#### [TASK REQUIREMENTS]
Your copy of the listing should be exact and should contain no pictures.

#### [EXTRACTED MATERIAL]
[Start of Attachment]
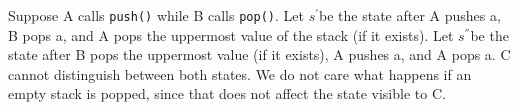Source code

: \documentclass[a4paper,10pt]{article}
\newcommand{\Sp}{$s^{'}$}
\newcommand{\Spp}{$s^{''}$}
\begin{document}
Suppose A calls \lstinline|push()| while B calls \lstinline|pop()|. Let \Sp be the state after A pushes a, B pops a, and A pops the uppermost value of the stack (if it exists). Let \Spp be the state after B pops the uppermost value (if it exists), A pushes a, and A pops a. C cannot distinguish between both states. We do not care what happens if an empty stack is popped, since that does not affect the state visible to C.

\vspace{3mm}


\begin{comment}

Exercise 51: p139

\subsection{Exercise }

\emph{}

\vspace{3mm}

\vspace{3mm}

\begin{align}
S(p) &= \frac{s}{s'} = \frac{2s(p - 1)}{s(p - 1) - 1} \\
     &= \frac{2 \cdot \frac{3}{10} \cdot (p - 1)}{\frac{3}{10} \cdot (p - 1) - 1} 
\end{align}

\begin{figure}
\begin{lstlisting}

\end{lstlisting}
\caption{The Flaky lock used in Exercise 11.}
\label{fig:flaky}
\end{figure}

\end{comment}
\end{document}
[End of Attachment]
#### [RESULT BELOW]
Source code

: \documentclass[a4paper,10pt]{article}
\newcommand{\Sp}{$s^{'}$}
\newcommand{\Spp}{$s^{''}$}
\begin{document}
Suppose A calls \lstinline|push()| while B calls \lstinline|pop()|. Let \Sp be the state after A pushes a, B pops a, and A pops the uppermost value of the stack (if it exists). Let \Spp be the state after B pops the uppermost value (if it exists), A pushes a, and A pops a. C cannot distinguish between both states. We do not care what happens if an empty stack is popped, since that does not affect the state visible to C.

\vspace{3mm}


\begin{comment}

Exercise 51: p139

\subsection{Exercise }

\emph{}

\vspace{3mm}

\vspace{3mm}

\begin{align}
S(p) &= \frac{s}{s'} = \frac{2s(p - 1)}{s(p - 1) - 1} \\
     &= \frac{2 \cdot \frac{3}{10} \cdot (p - 1)}{\frac{3}{10} \cdot (p - 1) - 1} 
\end{align}

\begin{figure}
\begin{lstlisting}

\end{lstlisting}
\caption{The Flaky lock used in Exercise 11.}
\label{fig:flaky}
\end{figure}

\end{comment}
\end{document}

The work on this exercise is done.